(Plain-text document sources)
#####
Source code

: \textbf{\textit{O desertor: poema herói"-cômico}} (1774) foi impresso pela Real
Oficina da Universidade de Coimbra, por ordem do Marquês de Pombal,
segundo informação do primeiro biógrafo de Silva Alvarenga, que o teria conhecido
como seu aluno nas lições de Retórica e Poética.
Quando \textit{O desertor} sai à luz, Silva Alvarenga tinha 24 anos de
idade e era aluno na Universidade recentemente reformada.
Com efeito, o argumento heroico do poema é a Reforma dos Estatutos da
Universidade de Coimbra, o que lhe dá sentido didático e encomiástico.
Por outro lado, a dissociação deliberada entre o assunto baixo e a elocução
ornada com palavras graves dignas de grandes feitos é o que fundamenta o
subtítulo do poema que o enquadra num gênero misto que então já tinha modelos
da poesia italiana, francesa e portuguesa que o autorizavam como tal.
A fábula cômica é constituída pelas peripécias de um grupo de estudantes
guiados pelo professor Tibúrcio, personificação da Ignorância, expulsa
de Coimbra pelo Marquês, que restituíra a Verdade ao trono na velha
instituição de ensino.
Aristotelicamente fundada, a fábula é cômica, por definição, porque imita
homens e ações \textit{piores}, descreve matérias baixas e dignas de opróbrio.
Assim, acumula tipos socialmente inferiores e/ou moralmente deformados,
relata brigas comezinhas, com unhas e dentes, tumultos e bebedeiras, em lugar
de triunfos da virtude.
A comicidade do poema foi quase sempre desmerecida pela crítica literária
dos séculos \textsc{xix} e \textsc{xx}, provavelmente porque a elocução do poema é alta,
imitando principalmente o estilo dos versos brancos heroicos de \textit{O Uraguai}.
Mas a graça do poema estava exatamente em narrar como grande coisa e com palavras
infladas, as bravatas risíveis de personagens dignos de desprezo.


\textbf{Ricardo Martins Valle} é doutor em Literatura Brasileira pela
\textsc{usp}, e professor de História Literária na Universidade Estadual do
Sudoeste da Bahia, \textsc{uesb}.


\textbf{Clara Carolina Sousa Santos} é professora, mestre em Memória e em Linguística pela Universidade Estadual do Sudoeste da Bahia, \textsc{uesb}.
#####
**Task:**
Line count for "Marquês": count the lines in the records above that contain this word, and write only the number.

**Written response:**
2